** TASK TO COMPLETE **
In the records that follow, find the line with "via Firebase Auth"; from there, retype every line exactly through the line with "routes for moderation", which also belongs to the answer.

** EXTRACTED ENTRIES **
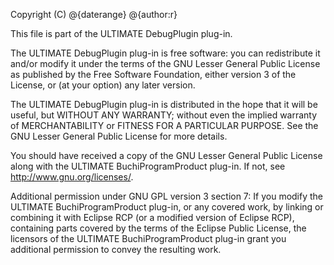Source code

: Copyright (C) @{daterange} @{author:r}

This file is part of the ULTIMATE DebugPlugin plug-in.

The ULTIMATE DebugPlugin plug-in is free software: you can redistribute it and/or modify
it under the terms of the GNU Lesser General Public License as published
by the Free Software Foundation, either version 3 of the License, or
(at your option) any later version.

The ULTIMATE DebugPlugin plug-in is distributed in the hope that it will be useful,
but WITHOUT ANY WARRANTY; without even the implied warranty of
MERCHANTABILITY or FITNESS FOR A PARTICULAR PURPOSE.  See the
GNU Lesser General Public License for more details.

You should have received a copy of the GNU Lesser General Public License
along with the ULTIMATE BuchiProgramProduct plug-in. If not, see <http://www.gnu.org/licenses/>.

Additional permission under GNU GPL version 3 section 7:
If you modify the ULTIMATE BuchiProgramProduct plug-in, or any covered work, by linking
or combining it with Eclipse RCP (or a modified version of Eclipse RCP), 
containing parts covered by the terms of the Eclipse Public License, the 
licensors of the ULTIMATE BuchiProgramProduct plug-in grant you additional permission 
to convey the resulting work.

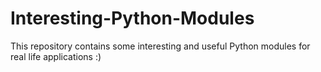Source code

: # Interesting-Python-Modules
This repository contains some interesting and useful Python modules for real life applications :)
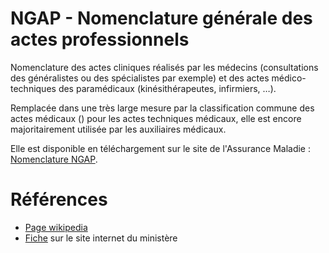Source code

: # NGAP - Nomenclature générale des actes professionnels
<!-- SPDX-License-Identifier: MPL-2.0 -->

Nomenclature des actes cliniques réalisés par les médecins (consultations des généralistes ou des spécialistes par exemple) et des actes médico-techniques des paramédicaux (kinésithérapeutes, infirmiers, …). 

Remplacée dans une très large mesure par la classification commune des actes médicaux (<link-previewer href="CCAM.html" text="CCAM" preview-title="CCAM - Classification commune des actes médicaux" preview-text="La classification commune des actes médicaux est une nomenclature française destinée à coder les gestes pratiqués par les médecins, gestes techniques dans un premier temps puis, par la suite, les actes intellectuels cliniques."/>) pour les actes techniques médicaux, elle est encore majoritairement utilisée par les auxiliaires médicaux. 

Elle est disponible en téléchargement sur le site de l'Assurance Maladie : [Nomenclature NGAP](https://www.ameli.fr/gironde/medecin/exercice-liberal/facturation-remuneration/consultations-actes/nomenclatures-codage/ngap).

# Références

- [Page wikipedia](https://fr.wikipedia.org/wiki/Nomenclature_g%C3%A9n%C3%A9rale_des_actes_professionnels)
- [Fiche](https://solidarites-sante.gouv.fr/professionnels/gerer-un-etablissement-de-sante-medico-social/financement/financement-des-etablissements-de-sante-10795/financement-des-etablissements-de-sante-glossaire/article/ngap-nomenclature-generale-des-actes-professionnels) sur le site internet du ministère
...
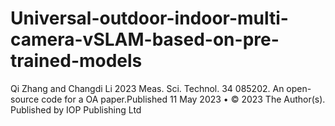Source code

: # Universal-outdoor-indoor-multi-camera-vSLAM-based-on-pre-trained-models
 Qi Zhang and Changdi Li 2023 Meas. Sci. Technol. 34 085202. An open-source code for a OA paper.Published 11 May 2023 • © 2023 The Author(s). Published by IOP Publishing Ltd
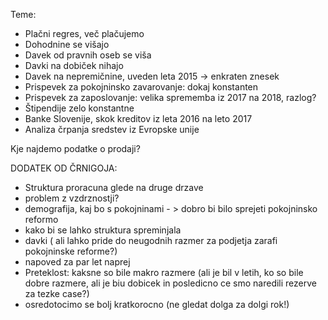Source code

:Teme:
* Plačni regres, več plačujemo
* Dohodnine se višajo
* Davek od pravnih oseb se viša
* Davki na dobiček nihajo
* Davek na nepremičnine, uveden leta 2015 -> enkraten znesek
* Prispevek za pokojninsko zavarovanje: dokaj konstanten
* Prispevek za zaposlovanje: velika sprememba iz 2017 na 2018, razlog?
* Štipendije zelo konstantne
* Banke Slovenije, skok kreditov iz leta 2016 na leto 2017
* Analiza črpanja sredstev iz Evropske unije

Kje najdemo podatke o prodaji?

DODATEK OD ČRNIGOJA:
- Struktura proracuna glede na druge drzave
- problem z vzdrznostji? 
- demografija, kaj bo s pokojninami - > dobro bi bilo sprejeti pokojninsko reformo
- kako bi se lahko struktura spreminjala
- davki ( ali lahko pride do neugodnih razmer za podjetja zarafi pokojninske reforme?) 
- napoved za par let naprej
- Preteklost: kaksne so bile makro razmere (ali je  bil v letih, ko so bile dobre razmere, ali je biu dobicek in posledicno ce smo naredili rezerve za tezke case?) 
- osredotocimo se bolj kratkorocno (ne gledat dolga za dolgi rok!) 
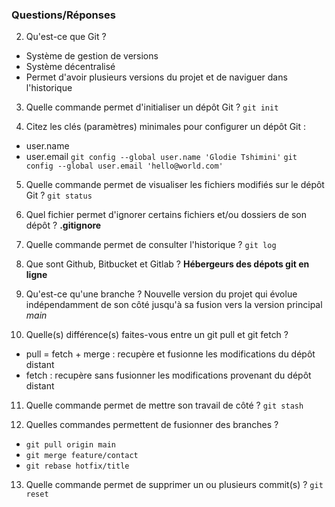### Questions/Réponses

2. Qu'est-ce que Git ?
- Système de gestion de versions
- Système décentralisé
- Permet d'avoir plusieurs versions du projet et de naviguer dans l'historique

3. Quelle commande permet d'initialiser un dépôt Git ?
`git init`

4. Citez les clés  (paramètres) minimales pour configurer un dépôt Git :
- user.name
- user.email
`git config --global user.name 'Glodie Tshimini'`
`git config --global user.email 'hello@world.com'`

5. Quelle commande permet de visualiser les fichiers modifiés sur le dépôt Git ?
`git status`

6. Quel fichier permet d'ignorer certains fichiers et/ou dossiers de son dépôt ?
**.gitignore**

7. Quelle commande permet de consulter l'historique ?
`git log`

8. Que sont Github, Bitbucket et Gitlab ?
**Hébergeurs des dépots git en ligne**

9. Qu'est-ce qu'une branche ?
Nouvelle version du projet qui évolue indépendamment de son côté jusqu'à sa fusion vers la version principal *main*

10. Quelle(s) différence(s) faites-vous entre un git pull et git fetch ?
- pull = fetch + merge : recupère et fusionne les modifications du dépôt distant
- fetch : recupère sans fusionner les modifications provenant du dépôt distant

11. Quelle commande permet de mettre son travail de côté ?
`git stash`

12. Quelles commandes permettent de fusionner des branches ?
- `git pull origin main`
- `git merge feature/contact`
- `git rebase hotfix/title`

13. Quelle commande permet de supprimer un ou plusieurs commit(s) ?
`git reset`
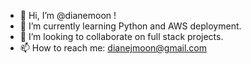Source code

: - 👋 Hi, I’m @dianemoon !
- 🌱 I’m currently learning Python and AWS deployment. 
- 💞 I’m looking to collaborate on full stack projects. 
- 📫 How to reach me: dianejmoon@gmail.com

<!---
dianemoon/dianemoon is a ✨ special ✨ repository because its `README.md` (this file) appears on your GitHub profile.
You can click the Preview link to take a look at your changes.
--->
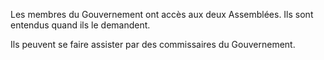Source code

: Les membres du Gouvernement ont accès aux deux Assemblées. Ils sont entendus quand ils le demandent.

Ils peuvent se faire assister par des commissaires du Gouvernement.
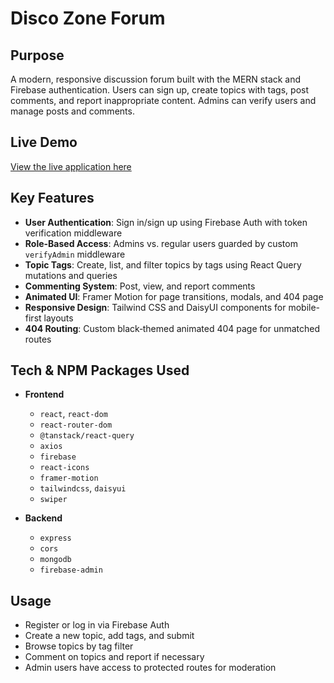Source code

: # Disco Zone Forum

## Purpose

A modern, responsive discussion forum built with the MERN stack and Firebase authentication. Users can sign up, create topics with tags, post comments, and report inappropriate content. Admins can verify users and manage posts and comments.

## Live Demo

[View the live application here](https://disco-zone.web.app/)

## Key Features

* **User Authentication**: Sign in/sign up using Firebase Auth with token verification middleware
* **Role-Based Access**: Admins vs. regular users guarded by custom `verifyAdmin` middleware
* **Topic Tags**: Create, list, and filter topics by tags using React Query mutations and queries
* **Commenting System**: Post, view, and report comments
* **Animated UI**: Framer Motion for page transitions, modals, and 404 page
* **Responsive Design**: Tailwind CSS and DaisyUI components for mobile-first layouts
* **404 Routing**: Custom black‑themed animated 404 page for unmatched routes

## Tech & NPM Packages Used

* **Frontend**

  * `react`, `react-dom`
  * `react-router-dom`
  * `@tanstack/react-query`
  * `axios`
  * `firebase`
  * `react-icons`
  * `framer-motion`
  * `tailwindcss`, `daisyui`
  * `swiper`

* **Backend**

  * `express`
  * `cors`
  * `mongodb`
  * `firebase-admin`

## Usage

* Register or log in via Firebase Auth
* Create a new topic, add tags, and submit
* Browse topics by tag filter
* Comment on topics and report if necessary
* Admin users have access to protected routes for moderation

** ANSWER FOR THIS EXERCISE **
* Register or log in via Firebase Auth
* Create a new topic, add tags, and submit
* Browse topics by tag filter
* Comment on topics and report if necessary
* Admin users have access to protected routes for moderation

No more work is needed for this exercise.